There is a sorrow to September, a space left in the sky by the swifts. Plants and grasses, gold with summer’s sun, are tousled now by the first of autumn’s storms. Even September’s songsters speak of sadness. Silent since the spring, the robins start again their tragic trickle of a song, telling of winter’s coming. From the autumn-tangled stands of bramble come the introspective chirps of dark bush-crickets. ‘The crickets felt it was their duty to warn everyone that summertime cannot last forever. Even on the most beautiful days in the whole year – the days when summer is changing into fall – the crickets spread the rumour of sadness and change.’ So wrote E. B. White in Charlotte’s Web.

Change, though, is a certainty if you live on a planet with a tilted axis in respect to its source of heat and light. After the giddy upswing of May and the fat abundance of July and August must inevitably – so the heavens have it – come the sadness, the sense of loss of September; as leaves curl and yellow, as summer’s migrants wink out one by one, and as the blackberries turn to tasteless pap.
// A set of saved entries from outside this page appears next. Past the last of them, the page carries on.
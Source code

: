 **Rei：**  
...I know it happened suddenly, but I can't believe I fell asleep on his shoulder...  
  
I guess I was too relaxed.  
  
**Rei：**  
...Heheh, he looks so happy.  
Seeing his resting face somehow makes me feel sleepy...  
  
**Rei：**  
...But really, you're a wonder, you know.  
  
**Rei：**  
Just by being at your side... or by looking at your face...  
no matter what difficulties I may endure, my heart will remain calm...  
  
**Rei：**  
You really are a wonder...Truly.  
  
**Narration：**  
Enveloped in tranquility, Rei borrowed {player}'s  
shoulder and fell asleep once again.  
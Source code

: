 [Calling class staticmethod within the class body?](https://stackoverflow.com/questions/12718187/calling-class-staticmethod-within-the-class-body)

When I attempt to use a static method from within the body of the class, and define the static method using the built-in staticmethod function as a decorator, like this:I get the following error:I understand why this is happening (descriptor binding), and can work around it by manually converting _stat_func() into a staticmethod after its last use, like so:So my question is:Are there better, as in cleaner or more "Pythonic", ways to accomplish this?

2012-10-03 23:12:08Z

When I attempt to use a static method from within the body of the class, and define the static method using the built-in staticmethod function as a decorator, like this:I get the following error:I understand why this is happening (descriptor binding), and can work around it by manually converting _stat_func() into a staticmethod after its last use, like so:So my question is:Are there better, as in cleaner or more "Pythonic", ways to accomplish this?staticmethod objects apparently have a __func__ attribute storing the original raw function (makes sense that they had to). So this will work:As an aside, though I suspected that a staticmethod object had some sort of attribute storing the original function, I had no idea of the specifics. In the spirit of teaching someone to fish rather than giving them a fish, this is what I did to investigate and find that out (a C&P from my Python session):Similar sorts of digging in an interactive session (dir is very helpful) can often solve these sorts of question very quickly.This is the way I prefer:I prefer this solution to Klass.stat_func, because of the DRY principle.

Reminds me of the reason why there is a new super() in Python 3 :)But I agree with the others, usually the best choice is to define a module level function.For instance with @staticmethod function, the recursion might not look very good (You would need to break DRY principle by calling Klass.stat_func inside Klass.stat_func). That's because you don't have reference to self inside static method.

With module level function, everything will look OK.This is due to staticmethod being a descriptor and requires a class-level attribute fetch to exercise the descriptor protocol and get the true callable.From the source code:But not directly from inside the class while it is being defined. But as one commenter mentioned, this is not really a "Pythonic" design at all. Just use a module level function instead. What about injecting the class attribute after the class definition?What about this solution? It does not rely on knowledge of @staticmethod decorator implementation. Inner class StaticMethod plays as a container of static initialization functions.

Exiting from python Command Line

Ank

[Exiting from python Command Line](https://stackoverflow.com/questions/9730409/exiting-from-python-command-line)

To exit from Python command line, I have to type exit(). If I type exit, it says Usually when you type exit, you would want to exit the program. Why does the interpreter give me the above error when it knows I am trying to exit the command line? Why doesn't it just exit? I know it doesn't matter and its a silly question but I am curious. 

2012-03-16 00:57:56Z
There’s little point in being human, however, if you can’t embrace a magnificent melancholy. Just as seasons go with a tilted planetary axis, melancholy goes with humanity, and September is its month. On a damp, storm-wracked day – the day on which the leaden sadness of the end of summer grasps your heart – walk a wild beach in North Norfolk. Crunch across the deep line of razorshells, witnesses to the astounding productivity of the Wash, and kick the sullen sand with the toes of your boots. To sea, the Sandwich terns are gathering, froth-white against the hammered pewter of the water. With them is their nemesis, the dark dart of an arctic skua, fresh from the tundra with piracy in its eyes. It chases the hapless terns until, worn out, they drop the fish they’ve caught into its thieving bill. Even the Sandwich terns know September’s sadness.

Inland the sorrow hangs heavy like an autumn mist. The straggling clematis has flowered and gone to silky seed; the cast of butterflies – spring’s skippers, summer’s blues and hairstreaks – all have flown and died; even the oaks have mildewed in the damp. Yet even as winter’s dark and cold and damp are presaged by the yellowing, dying vegetation all around, you spot a fresh little violet flower on a chalky bank. An autumn gentian, peeking bravely into bloom as all else fades.

September is a melancholy month, but as Henry David Thoreau wrote, ‘The doctrine of despair was never taught by such as shared the serenity of nature.’ In an autumn gentian’s little flower is another spring foretold.